A look at Mustang (PG)…

FIVE Turkish sisters, ranging in age from 12 to 18, mark the end of their school year with a light-hearted frolic in the shallows of the Black Sea.

Only trouble is they play splashing and tumbling games with male students from their college.

This outrage is reported back to their guardian grandmother by a nosey neighbour, causing strict regulations to come into force in their middle-class village home.

“You were riding on boys’ shoulders with your private parts rubbing against their heads,” the furious grandma (Nihal Koldas) yells before beating them.

So all forms of likely corruption for the orphaned sisters – cell phones, computers, a landline telephone, even photos – are removed and locked away as the guardian’s attention resolutely swivels to finding likely suitors for the oldest trio.

Grandma sews them frumpy and shapeless frocks to wear and gets her village friends over to teach the girls how to make and serve tea, stuff pillows and cushions and make dolmas.
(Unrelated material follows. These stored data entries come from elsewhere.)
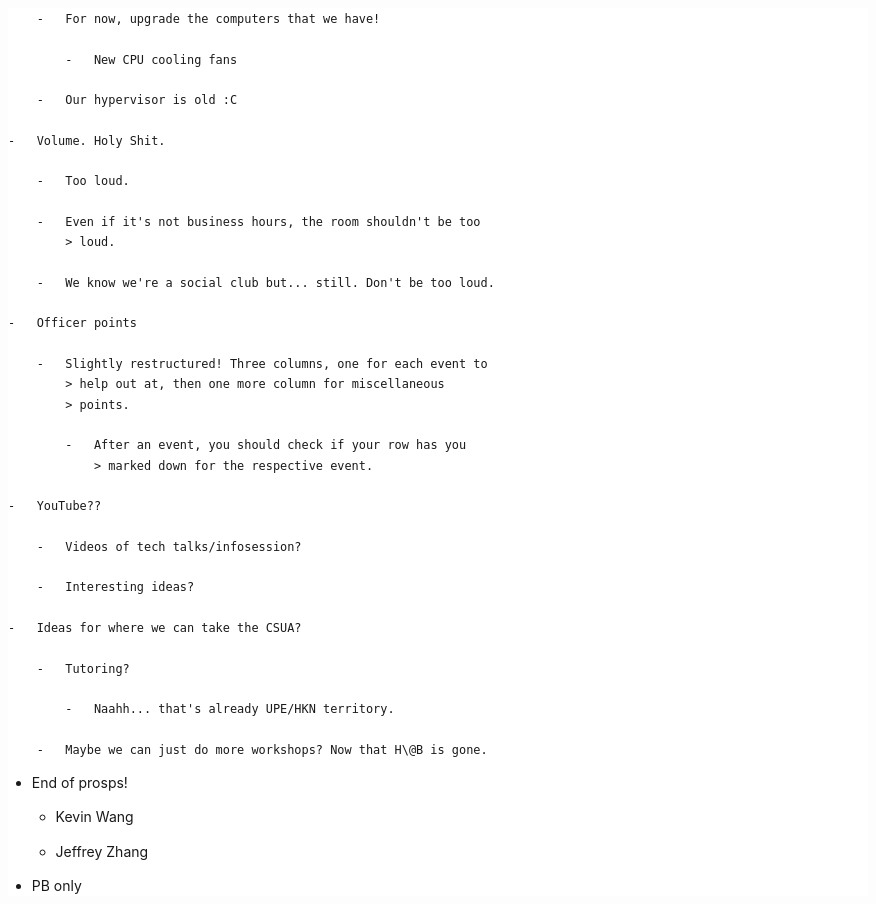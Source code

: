         -   For now, upgrade the computers that we have!

            -   New CPU cooling fans

        -   Our hypervisor is old :C

    -   Volume. Holy Shit.

        -   Too loud.

        -   Even if it's not business hours, the room shouldn't be too
            > loud.

        -   We know we're a social club but... still. Don't be too loud.

    -   Officer points

        -   Slightly restructured! Three columns, one for each event to
            > help out at, then one more column for miscellaneous
            > points.

            -   After an event, you should check if your row has you
                > marked down for the respective event.

    -   YouTube??

        -   Videos of tech talks/infosession?

        -   Interesting ideas?

    -   Ideas for where we can take the CSUA?

        -   Tutoring?

            -   Naahh... that's already UPE/HKN territory.

        -   Maybe we can just do more workshops? Now that H\@B is gone.

-   End of prosps!

    -   Kevin Wang

    -   Jeffrey Zhang

-   PB only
But this isn’t much fun for the bored girls. So what else to do on the long summer school holidays becomes the abiding problem for the high-spirited girls.

Even though she’s the youngest Lale (Gunes Sensoy) is perhaps the most free-spirited and certainly the most innovative of the girls.

She manages to sneak out one day and get local vegetable grower and truck driver Yasin (Burat Yigit) to give her rudimentary driving lessons. She demonstrates her determination not to cave in to grandma and the male head of the house, her uncle.

Lale loves football and is a fervent supporter of Black Sea power team Trabzonspor. (I’ve been a long-time follower of Istanbul powerhouse club Galatasaray so I have a tenuous grasp of Turkish Premier League club soccer).

When she hears all the village girls are going on a bus to a Trabzonspor home match – men have been banned for this fixture because of flare lighting and general rowdy behaviour – Lale tells her sisters they’re all going.

But with all the clambering through and over obstacles, through gaps in barred windows and the like they miss the bus. Fortunately Yazin turns up in his truck and he overtakes the bus and offloads the five girls.

They’re delighted to have an outing from the stifling home atmosphere. But Grandma catches a glimpse on television of a crowd scene showing the girls at the match and knows the fierce repercussions they face when they finally get home.

The sequence where she stones the main electricity transmitter thereby cutting power to the village is priceless. All the men sitting at their village homes are faced with a power blackout and thus no TV coverage of the Trabzonspor game.

Nonetheless, grandma continues to oversee match-making for the two oldest sisters before Lale and the second youngest sibling decide to make a stand.

How these two hatch – and then put into action – their plan to escape stifling village life is the highpoint of the movie.

Mustang was Turkey’s entrant in this year’s Best Foreign Language film at the 88th Academy Awards.